Giacomo Puccini s'est inspiré de la pièce de théâtre "Tosca" de Victorien Sardou, écrite à l’intention de la grande tragédienne Sarah Bernhardt, pour donner naissance à un véritable chef-d'œuvre musical et dramatique. L’opéra en trois actes a été créé pour la première fois en 1900 à Rome, où se déroule également l'intrigue, transportant les spectateurs dans l'Italie tumultueuse du début du XIXe siècle. Au cœur de l'histoire, Floria Tosca, une célèbre chanteuse d'opéra, est amoureuse du peintre et révolutionnaire Mario Cavaradossi. Leur amour est mis à l'épreuve lorsque l'impitoyable chef de police Scarpia entre en scène, déclenchant une série d'événements tragiques. La version présentée à l’Opéra Grand Avignon en coproduction avec Theater Trier, portée par une équipe remarquable, a indéniablement su captiver et émouvoir les spectateurs, entraînés dans cette intrigue tourmentée, mêlant amour et trahison. Barbara Haveman, une soprano qui a déjà interprété le rôle de Tosca à plusieurs reprises, brille par sa maîtrise vocale, puissante et passionnée, puis douce et vulnérable.
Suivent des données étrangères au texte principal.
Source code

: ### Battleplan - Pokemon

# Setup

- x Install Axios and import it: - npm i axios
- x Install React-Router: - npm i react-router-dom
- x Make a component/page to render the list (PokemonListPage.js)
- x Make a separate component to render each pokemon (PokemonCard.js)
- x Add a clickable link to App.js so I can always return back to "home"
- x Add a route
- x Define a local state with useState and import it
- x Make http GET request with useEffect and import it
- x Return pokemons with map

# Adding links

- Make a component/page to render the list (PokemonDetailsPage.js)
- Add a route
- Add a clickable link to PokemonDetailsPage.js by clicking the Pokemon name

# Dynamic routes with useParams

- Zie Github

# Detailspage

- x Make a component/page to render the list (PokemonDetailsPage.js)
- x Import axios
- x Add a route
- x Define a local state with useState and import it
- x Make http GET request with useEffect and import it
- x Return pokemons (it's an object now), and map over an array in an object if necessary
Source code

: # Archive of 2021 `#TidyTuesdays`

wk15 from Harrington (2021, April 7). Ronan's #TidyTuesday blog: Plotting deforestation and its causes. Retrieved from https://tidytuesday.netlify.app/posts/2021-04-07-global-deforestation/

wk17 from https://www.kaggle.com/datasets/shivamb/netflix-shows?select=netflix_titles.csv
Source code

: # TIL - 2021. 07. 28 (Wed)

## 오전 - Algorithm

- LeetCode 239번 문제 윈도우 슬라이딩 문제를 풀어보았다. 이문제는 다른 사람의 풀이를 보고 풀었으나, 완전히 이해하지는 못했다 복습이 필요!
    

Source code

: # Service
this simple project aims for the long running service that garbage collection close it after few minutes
Face à elle, André Heyboer, interprétant le sinistre Scarpia, incarne avec un grand réalisme ce personnage maléfique, sa voix résonnant avec une autorité diabolique à chaque apparition. Cependant, c’est la voix veloutée et expressive de Sébastien Guèze, ardent et touchant Mario Cavaradossi, qui a déchaîné l’enthousiasme du public. Son interprétation poignante de « E lucevan le stelle » restera dans les mémoires. À leur côté, le choeur et la maîtrise de l’Opéra Grand Avignon amplifiaient l’intensité des scènes dans lesquelles ils apparaissent, que ce soit pour célébrer une messe, fêter une victoire ou pour exprimer le désespoir face à l'irrémédiable tragédie. L'impact émotionnel de "Tosca", toutefois, ne repose pas seulement sur les performances vocales des chanteurs, mais également sur la richesse orchestrale de cet opéra. Sous la direction experte de Federico Santi, l'orchestre Avignon-Provence a offert une interprétation magistrale de la partition, mettant en évidence le sens inné de la dramaturgie de Puccini, qui utilise habilement les différentes sections de l'orchestre pour renforcer l'intensité émotionnelle de chacune des scènes. La magie de Tosca a une nouvelle fois opéré : cette œuvre intemporelle a conquis le public avignonnais, ébloui, qui a longtemps ovationné les artistes.

Une Fée, promise à Merlin l'Enchanteur, tombe amoureuse d'Arlequin, un jeune homme aussi beau que niais, qu’elle enlève. Elle échouera à déniaiser cet éphèbe, et c'est une simple bergère qui fera son éducation, l'esprit semblant aussi chez les hommes venir avec l'amour. Par un ultime stratagème, Arlequin s'emparera des pouvoirs magiques de la Fée et finalement, le jeune captif et la bergère deviendront roi et reine. Marivaux nous livre avec cette comédie assez peu jouée une nouvelle réflexion sur la genèse du sentiment amoureux et sur les tempêtes qu'il peut déclencher, la sincérité finissant toujours par l'emporter sur le cynisme, bien sûr. Sans oublier, avec cette allusion à un possible renversement du pouvoir, un discret message pré-révolutionnaire. Thomas Jolly s'empare de ce marivaudage féérique pour en faire un cabaret fantastique, jouant avec merveille de tous les artifices du théâtre. Les cinq comédiens incarnent leurs personnages avec une belle énergie et un grand talent. On assiste à un spectacle complet, donnant toutefois parfaitement à entendre les mots et le propos de Marivaux. On en sort avec des étoiles dans les yeux. Un coup de cœur de Libre Théâtre.